▸ **Problem details**
Your output should consist of the lines from the first line of the records below through the one with "values = get_live()", exactly, minus the pictures.

(Beginning of Records supplied)

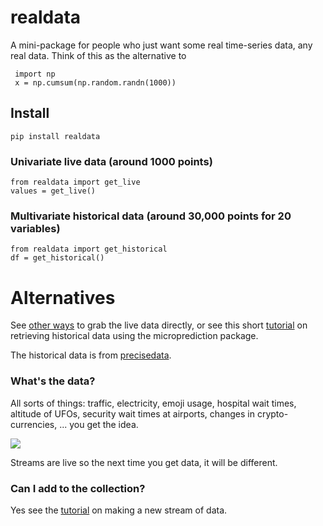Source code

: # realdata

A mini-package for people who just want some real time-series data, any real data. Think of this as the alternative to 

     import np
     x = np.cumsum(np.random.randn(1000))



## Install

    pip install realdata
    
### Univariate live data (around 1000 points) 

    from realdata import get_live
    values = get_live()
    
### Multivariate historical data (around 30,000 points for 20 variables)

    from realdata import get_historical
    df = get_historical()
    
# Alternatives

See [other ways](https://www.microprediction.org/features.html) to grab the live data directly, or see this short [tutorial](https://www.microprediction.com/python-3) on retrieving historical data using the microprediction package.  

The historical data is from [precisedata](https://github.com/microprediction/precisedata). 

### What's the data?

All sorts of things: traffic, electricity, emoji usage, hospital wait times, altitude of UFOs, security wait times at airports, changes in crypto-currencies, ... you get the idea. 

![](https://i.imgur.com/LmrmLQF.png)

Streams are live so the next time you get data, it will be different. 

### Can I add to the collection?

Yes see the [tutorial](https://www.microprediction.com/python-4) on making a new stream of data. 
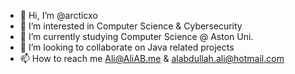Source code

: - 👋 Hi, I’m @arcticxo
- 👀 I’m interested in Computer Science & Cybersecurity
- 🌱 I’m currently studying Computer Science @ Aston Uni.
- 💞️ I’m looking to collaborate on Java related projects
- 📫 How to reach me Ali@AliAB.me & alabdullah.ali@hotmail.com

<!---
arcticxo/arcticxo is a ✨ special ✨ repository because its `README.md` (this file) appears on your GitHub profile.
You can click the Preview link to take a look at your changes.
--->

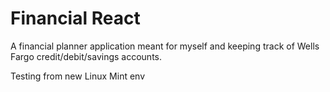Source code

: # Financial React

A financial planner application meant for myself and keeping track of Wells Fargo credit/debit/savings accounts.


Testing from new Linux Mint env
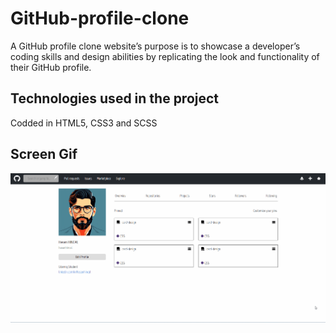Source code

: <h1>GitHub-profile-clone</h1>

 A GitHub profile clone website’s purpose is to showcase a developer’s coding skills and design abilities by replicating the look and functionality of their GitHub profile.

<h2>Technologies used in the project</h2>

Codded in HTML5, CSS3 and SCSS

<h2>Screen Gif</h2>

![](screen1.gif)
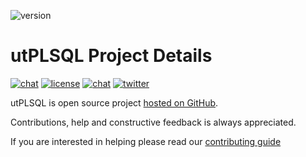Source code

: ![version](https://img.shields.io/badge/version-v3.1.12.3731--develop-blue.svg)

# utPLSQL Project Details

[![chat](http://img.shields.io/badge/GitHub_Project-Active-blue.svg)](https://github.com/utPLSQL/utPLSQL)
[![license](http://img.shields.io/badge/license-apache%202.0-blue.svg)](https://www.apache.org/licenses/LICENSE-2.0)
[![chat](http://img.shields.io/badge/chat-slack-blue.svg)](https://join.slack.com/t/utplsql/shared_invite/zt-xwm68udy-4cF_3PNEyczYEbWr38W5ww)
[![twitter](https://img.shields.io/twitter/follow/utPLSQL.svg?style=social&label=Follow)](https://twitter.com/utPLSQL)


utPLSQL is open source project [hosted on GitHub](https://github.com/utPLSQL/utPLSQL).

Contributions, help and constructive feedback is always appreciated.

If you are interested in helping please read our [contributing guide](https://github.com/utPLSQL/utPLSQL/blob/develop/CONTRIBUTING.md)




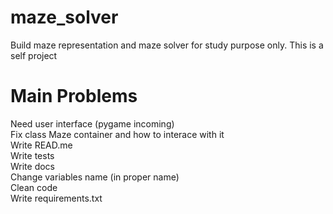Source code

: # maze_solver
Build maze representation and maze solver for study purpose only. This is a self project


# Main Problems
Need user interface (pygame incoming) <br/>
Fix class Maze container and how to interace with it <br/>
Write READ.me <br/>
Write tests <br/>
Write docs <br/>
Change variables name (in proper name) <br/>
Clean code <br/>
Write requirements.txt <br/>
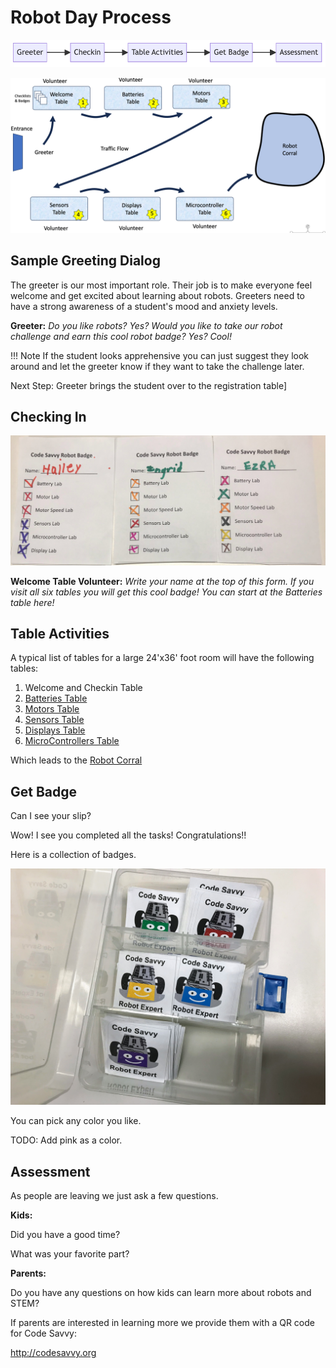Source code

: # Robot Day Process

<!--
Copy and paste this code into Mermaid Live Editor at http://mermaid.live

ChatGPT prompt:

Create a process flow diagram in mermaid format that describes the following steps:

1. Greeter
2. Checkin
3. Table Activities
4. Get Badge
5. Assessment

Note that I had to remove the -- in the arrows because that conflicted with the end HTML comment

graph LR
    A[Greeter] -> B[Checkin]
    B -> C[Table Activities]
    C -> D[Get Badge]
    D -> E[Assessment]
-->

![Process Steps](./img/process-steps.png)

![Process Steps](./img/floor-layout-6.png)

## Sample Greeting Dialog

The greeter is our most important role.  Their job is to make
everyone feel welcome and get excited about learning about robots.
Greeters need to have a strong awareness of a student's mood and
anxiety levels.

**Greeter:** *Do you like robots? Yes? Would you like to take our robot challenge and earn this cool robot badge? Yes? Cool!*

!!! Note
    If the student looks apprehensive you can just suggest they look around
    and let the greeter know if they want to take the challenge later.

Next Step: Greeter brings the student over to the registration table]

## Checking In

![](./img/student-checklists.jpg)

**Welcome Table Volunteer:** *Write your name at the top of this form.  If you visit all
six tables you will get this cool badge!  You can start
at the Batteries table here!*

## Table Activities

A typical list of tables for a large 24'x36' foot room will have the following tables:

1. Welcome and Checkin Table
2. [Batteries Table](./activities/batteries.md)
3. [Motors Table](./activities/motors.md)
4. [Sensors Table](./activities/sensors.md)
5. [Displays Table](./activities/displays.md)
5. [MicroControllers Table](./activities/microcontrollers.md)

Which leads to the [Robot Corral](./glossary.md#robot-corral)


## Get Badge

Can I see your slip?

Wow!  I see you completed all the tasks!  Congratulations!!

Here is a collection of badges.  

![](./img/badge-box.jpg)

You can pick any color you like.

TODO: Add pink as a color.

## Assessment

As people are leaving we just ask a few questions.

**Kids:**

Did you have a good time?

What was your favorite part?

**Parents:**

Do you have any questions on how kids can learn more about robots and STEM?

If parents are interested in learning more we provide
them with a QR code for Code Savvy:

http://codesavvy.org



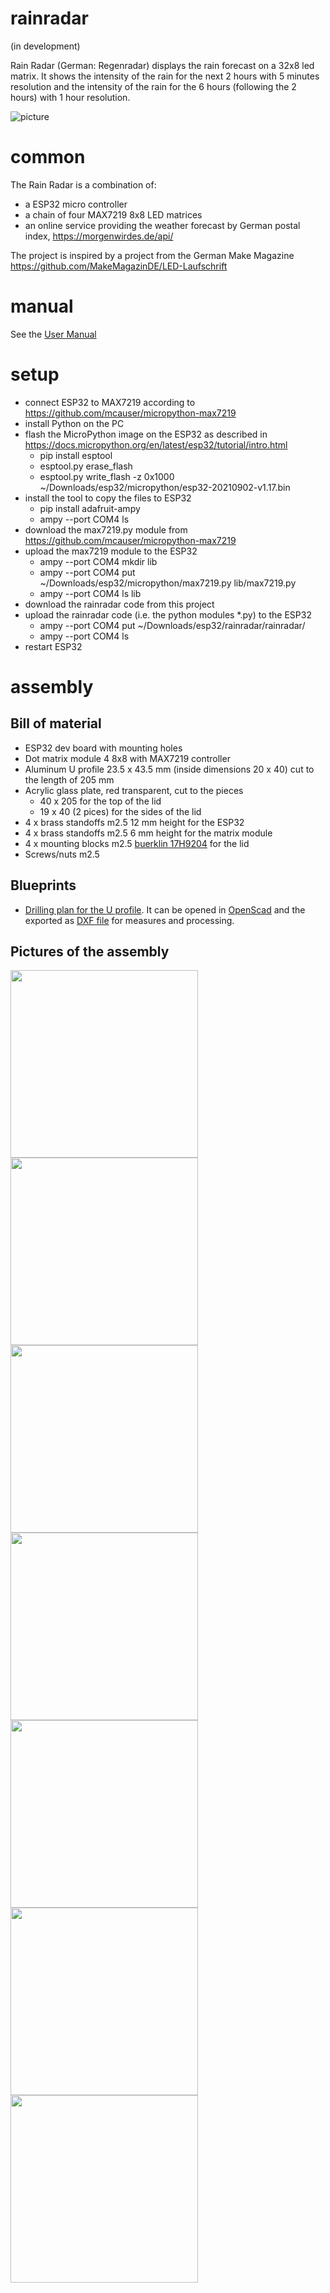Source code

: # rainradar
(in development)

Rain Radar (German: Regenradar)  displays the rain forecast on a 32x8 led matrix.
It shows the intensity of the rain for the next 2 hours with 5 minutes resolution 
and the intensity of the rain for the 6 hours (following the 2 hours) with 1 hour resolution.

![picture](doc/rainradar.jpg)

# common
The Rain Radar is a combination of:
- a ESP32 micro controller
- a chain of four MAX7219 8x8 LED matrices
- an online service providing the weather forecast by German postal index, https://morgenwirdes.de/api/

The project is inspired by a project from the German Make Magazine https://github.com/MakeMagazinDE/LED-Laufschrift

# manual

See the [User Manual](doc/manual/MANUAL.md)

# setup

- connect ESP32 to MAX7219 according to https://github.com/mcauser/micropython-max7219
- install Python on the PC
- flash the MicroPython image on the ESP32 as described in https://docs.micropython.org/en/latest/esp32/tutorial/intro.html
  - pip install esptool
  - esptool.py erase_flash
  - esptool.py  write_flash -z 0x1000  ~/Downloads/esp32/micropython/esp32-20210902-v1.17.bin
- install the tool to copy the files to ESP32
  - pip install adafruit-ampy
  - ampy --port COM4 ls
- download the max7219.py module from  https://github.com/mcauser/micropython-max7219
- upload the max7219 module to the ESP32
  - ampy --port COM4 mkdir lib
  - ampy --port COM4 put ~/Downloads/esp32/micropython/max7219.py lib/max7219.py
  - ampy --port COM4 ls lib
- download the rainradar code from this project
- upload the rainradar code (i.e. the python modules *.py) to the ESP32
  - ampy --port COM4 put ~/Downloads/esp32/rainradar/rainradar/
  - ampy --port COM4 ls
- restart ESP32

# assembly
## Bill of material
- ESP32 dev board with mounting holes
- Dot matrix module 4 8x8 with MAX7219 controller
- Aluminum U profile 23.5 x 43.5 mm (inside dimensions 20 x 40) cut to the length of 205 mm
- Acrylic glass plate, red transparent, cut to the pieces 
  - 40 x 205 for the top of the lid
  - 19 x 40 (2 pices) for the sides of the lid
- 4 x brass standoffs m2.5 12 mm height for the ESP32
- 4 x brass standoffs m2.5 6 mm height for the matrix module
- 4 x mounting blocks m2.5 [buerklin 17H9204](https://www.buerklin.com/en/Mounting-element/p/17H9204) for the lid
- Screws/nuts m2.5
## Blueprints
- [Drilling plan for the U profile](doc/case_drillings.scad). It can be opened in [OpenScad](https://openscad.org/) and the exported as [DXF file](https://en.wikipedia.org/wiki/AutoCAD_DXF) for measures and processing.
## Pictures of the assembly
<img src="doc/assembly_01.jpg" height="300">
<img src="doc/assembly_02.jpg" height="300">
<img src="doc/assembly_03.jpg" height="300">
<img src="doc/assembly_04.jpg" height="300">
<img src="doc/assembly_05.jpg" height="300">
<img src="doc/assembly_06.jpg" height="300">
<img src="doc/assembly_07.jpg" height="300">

(End of Records supplied)

▸ **Response area**
Source code

: # realdata

A mini-package for people who just want some real time-series data, any real data. Think of this as the alternative to 

     import np
     x = np.cumsum(np.random.randn(1000))



## Install

    pip install realdata
    
### Univariate live data (around 1000 points) 

    from realdata import get_live
    values = get_live()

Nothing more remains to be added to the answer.